Problem requirements
In the material below, find the line containing "6 | topscoder" and the line containing "bartu utku sarp", then reproduce exactly both of them and every line between, and nothing else.

Data to use
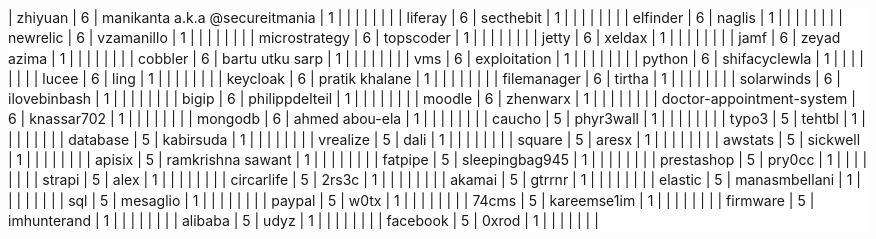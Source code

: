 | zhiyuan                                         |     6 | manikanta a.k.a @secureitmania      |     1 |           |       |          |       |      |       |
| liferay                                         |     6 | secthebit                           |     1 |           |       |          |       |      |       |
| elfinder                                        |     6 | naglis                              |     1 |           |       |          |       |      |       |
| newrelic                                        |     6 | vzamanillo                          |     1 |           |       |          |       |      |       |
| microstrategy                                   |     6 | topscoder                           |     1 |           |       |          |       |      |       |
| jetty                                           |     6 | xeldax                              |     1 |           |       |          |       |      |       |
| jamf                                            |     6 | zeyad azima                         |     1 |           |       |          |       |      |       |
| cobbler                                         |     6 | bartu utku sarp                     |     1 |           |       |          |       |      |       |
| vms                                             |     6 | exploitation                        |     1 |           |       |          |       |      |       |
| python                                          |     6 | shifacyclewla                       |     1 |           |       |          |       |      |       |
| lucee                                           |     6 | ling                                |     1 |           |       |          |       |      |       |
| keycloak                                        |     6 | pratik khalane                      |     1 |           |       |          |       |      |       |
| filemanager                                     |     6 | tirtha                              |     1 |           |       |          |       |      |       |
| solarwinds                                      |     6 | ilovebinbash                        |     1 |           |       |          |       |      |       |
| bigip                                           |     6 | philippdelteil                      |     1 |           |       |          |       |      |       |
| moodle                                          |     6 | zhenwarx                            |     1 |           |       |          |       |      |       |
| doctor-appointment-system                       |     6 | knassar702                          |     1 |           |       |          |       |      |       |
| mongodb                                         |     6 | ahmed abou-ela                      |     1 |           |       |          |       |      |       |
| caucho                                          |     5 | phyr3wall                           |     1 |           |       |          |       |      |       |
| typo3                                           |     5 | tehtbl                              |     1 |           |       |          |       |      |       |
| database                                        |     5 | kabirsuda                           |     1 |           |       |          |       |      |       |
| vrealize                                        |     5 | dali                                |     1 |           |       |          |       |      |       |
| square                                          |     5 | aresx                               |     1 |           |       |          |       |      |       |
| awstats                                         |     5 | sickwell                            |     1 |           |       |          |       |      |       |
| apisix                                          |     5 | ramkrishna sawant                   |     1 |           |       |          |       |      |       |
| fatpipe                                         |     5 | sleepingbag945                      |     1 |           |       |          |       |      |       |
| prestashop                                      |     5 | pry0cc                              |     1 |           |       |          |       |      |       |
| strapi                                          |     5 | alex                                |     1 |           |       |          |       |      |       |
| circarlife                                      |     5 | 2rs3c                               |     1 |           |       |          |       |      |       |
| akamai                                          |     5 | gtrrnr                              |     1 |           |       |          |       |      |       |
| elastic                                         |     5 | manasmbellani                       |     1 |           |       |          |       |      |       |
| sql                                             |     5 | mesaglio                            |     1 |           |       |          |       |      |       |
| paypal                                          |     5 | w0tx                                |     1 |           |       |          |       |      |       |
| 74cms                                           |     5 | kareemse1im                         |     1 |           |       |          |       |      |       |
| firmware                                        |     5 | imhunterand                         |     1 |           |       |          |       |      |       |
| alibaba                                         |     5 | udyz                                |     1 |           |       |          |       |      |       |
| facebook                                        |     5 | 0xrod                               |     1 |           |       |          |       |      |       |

==

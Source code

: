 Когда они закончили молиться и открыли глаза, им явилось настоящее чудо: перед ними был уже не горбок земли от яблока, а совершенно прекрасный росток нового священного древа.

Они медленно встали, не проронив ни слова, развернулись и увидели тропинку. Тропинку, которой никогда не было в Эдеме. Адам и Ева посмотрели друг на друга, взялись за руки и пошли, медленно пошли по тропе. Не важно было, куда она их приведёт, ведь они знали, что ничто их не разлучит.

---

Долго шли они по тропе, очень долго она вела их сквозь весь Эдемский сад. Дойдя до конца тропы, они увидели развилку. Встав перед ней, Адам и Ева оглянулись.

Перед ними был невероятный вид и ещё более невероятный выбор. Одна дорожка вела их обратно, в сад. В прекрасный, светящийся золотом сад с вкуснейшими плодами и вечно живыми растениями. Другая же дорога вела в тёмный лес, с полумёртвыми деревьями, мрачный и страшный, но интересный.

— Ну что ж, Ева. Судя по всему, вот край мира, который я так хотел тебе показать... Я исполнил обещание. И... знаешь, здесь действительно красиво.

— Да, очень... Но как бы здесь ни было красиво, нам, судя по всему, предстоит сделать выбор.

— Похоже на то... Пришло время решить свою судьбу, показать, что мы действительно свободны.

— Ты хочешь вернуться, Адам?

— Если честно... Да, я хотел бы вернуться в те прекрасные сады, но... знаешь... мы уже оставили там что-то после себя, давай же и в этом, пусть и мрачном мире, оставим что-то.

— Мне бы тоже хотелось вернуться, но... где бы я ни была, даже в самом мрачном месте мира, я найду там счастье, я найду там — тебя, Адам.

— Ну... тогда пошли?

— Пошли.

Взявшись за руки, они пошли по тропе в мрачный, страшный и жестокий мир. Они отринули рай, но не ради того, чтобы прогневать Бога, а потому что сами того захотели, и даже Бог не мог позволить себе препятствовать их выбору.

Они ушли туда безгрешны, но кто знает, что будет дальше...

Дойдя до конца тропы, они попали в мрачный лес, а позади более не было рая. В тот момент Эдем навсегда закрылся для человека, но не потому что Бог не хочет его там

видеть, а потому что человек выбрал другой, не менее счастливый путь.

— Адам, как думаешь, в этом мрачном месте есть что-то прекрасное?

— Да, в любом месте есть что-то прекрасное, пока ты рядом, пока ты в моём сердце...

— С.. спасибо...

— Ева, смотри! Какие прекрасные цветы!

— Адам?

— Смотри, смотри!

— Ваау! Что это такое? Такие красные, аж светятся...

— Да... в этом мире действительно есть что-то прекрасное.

Answer
| microstrategy                                   |     6 | topscoder                           |     1 |           |       |          |       |      |       |
| jetty                                           |     6 | xeldax                              |     1 |           |       |          |       |      |       |
| jamf                                            |     6 | zeyad azima                         |     1 |           |       |          |       |      |       |
| cobbler                                         |     6 | bartu utku sarp                     |     1 |           |       |          |       |      |       |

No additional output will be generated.